Task requirements:
For the entries below, report every line that includes the word "Elementor".

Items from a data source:
++++++

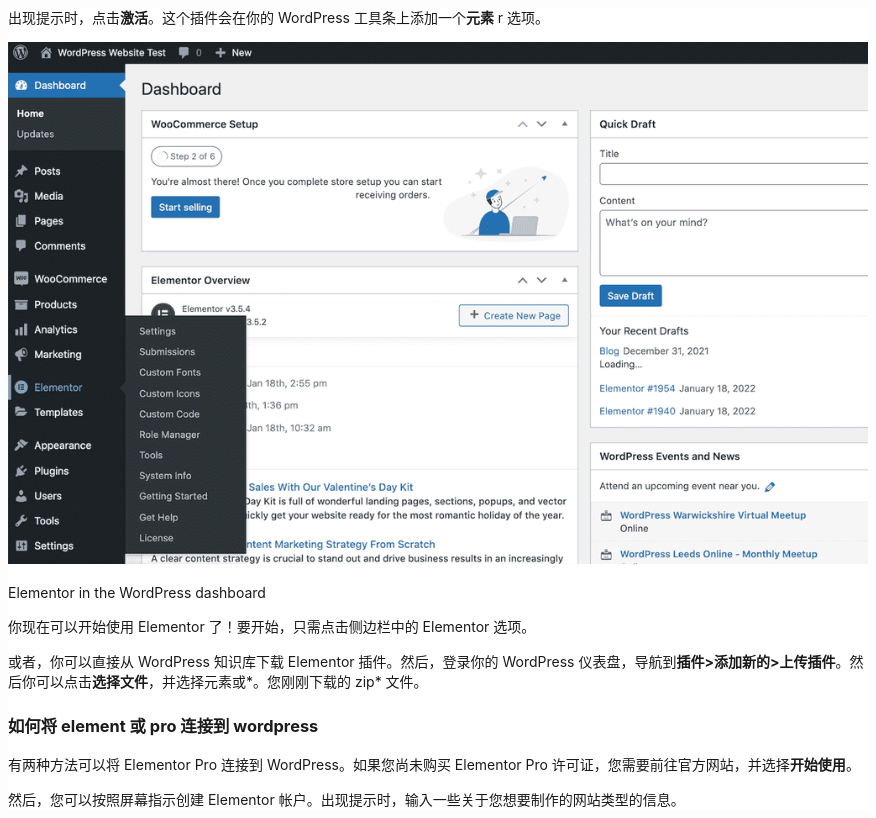 出现提示时，点击**激活**。这个插件会在你的 WordPress 工具条上添加一个**元素** r 选项。

![Elementor option is added to WordPress dashboard once it is activated](img/2e345afdf951012b762b1a3eb06c754b.png)

Elementor in the WordPress dashboard



你现在可以开始使用 Elementor 了！要开始，只需点击侧边栏中的 Elementor 选项。

或者，你可以直接从 WordPress 知识库下载 Elementor 插件。然后，登录你的 WordPress 仪表盘，导航到**插件>添加新的>上传插件**。然后你可以点击**选择文件**，并选择元素或*。您刚刚下载的 zip* 文件。

### 如何将 element 或 pro 连接到 wordpress

有两种方法可以将 Elementor Pro 连接到 WordPress。如果您尚未购买 Elementor Pro 许可证，您需要前往官方网站，并选择**开始使用**。

然后，您可以按照屏幕指示创建 Elementor 帐户。出现提示时，输入一些关于您想要制作的网站类型的信息。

++++++

Problem solution:
![Elementor option is added to WordPress dashboard once it is activated](img/2e345afdf951012b762b1a3eb06c754b.png)
Elementor in the WordPress dashboard
你现在可以开始使用 Elementor 了！要开始，只需点击侧边栏中的 Elementor 选项。
或者，你可以直接从 WordPress 知识库下载 Elementor 插件。然后，登录你的 WordPress 仪表盘，导航到**插件>添加新的>上传插件**。然后你可以点击**选择文件**，并选择元素或*。您刚刚下载的 zip* 文件。
有两种方法可以将 Elementor Pro 连接到 WordPress。如果您尚未购买 Elementor Pro 许可证，您需要前往官方网站，并选择**开始使用**。
然后，您可以按照屏幕指示创建 Elementor 帐户。出现提示时，输入一些关于您想要制作的网站类型的信息。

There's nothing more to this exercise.